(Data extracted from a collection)
····················
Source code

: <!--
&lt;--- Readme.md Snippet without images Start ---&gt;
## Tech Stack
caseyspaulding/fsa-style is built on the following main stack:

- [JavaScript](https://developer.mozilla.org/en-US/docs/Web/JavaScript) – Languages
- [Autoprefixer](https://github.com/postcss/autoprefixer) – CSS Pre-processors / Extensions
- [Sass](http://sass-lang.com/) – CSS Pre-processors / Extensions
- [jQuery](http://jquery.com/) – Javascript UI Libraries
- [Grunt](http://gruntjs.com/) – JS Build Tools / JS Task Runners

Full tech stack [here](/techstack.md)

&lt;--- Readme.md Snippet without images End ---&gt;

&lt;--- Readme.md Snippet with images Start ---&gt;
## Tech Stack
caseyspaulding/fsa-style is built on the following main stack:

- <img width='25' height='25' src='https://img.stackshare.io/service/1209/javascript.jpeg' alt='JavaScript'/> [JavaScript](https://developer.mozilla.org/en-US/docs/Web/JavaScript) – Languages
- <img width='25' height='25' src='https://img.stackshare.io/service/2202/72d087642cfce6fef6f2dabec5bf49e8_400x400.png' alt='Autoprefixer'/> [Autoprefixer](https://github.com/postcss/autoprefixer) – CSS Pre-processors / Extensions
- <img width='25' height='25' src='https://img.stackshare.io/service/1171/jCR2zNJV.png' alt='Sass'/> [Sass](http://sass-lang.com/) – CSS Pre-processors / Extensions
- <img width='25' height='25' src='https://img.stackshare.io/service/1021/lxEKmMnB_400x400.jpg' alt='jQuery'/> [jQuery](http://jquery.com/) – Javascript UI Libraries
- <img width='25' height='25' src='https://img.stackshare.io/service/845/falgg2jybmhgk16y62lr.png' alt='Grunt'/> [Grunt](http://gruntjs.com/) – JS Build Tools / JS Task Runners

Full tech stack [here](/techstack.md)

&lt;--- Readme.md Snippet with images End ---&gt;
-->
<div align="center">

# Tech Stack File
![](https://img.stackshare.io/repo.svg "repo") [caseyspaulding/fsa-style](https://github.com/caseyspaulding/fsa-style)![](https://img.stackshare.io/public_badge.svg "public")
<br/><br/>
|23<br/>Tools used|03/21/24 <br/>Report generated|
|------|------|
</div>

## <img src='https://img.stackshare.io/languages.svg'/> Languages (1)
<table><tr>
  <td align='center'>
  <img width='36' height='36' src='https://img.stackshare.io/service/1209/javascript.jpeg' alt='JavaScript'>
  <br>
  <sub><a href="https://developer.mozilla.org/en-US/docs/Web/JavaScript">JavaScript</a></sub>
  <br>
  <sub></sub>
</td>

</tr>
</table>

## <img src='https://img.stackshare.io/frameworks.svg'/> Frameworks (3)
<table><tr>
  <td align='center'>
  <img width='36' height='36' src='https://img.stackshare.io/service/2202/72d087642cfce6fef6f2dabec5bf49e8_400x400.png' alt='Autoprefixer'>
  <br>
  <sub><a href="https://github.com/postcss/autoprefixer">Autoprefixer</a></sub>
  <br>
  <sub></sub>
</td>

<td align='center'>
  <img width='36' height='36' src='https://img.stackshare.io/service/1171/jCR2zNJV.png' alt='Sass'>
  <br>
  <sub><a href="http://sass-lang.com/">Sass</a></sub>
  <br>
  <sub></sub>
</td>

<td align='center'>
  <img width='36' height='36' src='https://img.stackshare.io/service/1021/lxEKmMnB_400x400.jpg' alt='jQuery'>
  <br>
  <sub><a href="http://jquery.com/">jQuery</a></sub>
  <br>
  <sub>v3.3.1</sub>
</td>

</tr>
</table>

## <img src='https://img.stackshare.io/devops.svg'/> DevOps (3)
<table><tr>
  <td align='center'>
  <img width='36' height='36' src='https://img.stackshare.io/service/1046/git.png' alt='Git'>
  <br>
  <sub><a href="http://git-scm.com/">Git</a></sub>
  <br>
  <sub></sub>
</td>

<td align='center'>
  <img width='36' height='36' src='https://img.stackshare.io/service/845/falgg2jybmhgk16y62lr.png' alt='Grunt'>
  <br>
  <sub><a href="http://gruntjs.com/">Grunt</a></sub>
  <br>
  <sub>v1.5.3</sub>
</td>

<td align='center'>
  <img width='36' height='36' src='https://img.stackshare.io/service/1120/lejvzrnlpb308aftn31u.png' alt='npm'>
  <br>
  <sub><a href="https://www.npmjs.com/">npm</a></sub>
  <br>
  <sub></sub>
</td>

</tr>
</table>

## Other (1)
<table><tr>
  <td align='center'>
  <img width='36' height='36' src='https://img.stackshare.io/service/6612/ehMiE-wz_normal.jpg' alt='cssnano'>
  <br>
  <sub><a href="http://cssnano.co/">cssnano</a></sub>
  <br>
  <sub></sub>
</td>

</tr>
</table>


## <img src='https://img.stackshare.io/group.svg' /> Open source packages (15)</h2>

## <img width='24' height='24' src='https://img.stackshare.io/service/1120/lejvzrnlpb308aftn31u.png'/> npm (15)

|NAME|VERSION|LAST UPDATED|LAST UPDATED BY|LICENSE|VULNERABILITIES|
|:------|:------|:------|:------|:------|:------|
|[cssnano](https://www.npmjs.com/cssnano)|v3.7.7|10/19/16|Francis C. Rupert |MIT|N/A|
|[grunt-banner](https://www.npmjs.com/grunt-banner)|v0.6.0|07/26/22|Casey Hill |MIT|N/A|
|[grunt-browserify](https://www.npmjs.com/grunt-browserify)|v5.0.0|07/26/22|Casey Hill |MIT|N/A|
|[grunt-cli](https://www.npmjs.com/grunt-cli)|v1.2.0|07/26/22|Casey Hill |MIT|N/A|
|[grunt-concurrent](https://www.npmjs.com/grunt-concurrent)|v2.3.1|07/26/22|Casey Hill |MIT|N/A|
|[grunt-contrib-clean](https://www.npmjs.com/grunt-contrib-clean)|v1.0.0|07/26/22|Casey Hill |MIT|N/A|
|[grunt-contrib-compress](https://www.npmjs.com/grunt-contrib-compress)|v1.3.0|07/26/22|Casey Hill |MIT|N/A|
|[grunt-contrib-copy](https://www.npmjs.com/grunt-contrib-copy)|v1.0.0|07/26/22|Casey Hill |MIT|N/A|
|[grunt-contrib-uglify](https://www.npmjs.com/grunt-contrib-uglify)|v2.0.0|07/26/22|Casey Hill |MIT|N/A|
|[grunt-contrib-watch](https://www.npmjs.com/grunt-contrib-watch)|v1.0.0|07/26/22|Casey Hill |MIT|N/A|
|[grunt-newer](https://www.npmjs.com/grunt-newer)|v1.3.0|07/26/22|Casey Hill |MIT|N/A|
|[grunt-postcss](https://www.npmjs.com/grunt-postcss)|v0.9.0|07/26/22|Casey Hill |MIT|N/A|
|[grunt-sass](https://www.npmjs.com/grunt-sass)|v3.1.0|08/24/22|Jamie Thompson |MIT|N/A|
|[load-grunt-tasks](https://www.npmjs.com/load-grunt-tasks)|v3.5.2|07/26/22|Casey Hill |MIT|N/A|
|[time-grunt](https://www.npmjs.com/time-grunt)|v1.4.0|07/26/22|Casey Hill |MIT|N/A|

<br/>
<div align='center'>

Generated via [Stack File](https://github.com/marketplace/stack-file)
····················
Exercise goal: Read through the entries and copy each line in which "without" appears.

Task response:
&lt;--- Readme.md Snippet without images Start ---&gt;
&lt;--- Readme.md Snippet without images End ---&gt;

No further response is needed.